Plain-text document sources:
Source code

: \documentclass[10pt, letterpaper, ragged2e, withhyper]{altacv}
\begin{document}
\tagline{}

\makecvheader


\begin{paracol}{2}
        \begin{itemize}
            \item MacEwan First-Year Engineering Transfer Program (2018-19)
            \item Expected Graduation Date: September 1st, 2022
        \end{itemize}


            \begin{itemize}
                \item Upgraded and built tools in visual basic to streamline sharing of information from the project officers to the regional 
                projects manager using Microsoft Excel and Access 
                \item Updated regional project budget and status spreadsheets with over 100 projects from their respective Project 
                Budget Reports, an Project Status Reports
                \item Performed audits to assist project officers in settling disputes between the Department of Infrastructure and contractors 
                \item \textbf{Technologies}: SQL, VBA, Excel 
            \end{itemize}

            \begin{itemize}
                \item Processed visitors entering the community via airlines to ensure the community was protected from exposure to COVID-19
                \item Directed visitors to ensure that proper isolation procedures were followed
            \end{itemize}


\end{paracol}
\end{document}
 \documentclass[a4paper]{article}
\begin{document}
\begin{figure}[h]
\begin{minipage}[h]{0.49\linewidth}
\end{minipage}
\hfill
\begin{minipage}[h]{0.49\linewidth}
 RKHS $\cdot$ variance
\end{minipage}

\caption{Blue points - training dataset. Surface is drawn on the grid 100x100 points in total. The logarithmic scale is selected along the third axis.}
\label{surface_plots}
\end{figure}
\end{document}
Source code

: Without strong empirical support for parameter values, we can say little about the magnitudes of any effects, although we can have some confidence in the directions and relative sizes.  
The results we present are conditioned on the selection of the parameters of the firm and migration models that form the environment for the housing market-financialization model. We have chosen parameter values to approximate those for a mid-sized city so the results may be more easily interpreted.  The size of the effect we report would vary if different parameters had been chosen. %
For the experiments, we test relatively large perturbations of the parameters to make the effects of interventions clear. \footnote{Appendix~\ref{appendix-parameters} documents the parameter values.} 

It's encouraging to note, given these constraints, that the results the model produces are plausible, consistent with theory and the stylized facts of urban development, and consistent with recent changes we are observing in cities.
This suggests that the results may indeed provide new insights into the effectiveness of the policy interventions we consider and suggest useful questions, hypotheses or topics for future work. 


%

TASK PROMPT: Each line of the data is to be transcribed exactly, with nothing left out.

RESPONSE BELOW:
Source code

: \documentclass[10pt, letterpaper, ragged2e, withhyper]{altacv}
\begin{document}
\tagline{}

\makecvheader


\begin{paracol}{2}
        \begin{itemize}
            \item MacEwan First-Year Engineering Transfer Program (2018-19)
            \item Expected Graduation Date: September 1st, 2022
        \end{itemize}


            \begin{itemize}
                \item Upgraded and built tools in visual basic to streamline sharing of information from the project officers to the regional 
                projects manager using Microsoft Excel and Access 
                \item Updated regional project budget and status spreadsheets with over 100 projects from their respective Project 
                Budget Reports, an Project Status Reports
                \item Performed audits to assist project officers in settling disputes between the Department of Infrastructure and contractors 
                \item \textbf{Technologies}: SQL, VBA, Excel 
            \end{itemize}

            \begin{itemize}
                \item Processed visitors entering the community via airlines to ensure the community was protected from exposure to COVID-19
                \item Directed visitors to ensure that proper isolation procedures were followed
            \end{itemize}


\end{paracol}
\end{document}
 \documentclass[a4paper]{article}
\begin{document}
\begin{figure}[h]
\begin{minipage}[h]{0.49\linewidth}
\end{minipage}
\hfill
\begin{minipage}[h]{0.49\linewidth}
 RKHS $\cdot$ variance
\end{minipage}

\caption{Blue points - training dataset. Surface is drawn on the grid 100x100 points in total. The logarithmic scale is selected along the third axis.}
\label{surface_plots}
\end{figure}
\end{document}
Source code

: Without strong empirical support for parameter values, we can say little about the magnitudes of any effects, although we can have some confidence in the directions and relative sizes.  
The results we present are conditioned on the selection of the parameters of the firm and migration models that form the environment for the housing market-financialization model. We have chosen parameter values to approximate those for a mid-sized city so the results may be more easily interpreted.  The size of the effect we report would vary if different parameters had been chosen. %
For the experiments, we test relatively large perturbations of the parameters to make the effects of interventions clear. \footnote{Appendix~\ref{appendix-parameters} documents the parameter values.} 

It's encouraging to note, given these constraints, that the results the model produces are plausible, consistent with theory and the stylized facts of urban development, and consistent with recent changes we are observing in cities.
This suggests that the results may indeed provide new insights into the effectiveness of the policy interventions we consider and suggest useful questions, hypotheses or topics for future work. 


%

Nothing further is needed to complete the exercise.